* [Action item]:
Give back, character for character, the line that includes "15-3 推荐几本CPP的书籍 (08:04)" and all lines beneath it in the data.
(Records for the exercise begins)
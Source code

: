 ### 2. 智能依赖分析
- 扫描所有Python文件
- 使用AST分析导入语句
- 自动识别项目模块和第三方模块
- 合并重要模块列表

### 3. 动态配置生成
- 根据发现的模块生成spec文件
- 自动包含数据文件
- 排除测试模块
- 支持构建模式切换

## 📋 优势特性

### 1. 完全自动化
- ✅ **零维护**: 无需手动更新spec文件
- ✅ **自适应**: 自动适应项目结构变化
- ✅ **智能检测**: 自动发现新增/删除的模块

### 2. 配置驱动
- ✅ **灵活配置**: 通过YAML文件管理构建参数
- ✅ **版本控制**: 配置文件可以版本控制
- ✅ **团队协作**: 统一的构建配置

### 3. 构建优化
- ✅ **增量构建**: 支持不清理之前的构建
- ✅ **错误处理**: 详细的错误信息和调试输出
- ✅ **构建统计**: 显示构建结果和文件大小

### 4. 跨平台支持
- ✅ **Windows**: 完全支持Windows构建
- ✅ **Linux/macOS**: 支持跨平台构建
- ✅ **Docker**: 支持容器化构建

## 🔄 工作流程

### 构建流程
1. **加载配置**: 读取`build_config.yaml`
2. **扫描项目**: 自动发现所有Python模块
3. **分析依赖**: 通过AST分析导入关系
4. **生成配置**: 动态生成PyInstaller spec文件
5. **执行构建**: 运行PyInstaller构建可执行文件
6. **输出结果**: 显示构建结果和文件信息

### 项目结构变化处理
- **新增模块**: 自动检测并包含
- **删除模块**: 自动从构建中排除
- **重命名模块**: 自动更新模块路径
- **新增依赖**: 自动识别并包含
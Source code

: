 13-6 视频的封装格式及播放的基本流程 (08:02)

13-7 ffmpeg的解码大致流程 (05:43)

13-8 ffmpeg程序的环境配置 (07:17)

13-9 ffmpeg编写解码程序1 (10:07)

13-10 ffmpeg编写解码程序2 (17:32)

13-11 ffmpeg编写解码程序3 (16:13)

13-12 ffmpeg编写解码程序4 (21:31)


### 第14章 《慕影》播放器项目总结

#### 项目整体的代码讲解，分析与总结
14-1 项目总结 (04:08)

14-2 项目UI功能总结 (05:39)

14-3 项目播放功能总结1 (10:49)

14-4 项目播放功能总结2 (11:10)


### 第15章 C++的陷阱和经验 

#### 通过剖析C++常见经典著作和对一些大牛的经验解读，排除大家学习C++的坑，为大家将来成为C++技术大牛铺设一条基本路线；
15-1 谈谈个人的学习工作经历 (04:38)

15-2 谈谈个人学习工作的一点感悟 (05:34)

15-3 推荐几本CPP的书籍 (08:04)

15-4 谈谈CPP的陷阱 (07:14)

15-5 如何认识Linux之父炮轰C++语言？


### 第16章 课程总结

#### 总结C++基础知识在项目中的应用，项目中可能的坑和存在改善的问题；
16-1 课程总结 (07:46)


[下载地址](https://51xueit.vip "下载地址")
(Records for the exercise ends)
* [Answer box]:
15-3 推荐几本CPP的书籍 (08:04)

15-4 谈谈CPP的陷阱 (07:14)

15-5 如何认识Linux之父炮轰C++语言？


### 第16章 课程总结

#### 总结C++基础知识在项目中的应用，项目中可能的坑和存在改善的问题；
16-1 课程总结 (07:46)


[下载地址](https://51xueit.vip "下载地址")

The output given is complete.